• [Data to use]:
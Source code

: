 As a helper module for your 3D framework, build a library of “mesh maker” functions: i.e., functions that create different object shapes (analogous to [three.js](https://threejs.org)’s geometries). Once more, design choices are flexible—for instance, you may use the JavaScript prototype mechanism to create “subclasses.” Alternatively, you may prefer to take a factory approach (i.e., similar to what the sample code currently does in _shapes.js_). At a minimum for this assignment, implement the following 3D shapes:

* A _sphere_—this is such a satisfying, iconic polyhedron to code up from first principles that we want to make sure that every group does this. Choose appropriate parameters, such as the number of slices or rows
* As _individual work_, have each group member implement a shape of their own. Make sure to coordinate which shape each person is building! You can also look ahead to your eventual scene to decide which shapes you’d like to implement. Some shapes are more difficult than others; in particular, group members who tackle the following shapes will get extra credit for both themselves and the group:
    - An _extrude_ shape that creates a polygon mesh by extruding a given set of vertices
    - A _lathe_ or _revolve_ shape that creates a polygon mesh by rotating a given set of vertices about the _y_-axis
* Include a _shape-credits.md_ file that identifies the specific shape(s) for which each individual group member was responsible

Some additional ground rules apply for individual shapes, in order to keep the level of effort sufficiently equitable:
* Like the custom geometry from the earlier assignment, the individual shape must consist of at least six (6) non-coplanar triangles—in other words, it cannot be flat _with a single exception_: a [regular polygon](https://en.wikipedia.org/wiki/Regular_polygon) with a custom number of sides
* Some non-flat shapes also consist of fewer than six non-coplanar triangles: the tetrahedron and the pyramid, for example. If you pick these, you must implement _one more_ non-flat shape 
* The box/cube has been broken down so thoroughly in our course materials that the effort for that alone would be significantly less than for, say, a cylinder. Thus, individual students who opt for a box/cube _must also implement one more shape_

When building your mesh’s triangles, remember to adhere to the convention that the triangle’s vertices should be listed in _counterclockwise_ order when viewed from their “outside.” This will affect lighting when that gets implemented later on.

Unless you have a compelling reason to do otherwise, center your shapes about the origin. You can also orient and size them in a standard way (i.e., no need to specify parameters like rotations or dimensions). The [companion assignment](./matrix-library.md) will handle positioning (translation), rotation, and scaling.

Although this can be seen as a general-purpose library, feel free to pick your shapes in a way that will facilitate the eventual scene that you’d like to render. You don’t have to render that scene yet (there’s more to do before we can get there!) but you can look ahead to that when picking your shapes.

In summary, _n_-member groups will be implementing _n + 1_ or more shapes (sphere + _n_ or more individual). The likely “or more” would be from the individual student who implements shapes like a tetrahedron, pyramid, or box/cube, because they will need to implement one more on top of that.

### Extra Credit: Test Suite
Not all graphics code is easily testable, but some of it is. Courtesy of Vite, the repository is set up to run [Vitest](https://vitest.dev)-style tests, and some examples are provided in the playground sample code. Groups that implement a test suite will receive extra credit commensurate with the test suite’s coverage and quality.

• [Required work]: From the line containing "In summary, _n_-member" to the last line of the material, please quote every line exactly and only those.

• [Answer section]:
In summary, _n_-member groups will be implementing _n + 1_ or more shapes (sphere + _n_ or more individual). The likely “or more” would be from the individual student who implements shapes like a tetrahedron, pyramid, or box/cube, because they will need to implement one more on top of that.

### Extra Credit: Test Suite
Not all graphics code is easily testable, but some of it is. Courtesy of Vite, the repository is set up to run [Vitest](https://vitest.dev)-style tests, and some examples are provided in the playground sample code. Groups that implement a test suite will receive extra credit commensurate with the test suite’s coverage and quality.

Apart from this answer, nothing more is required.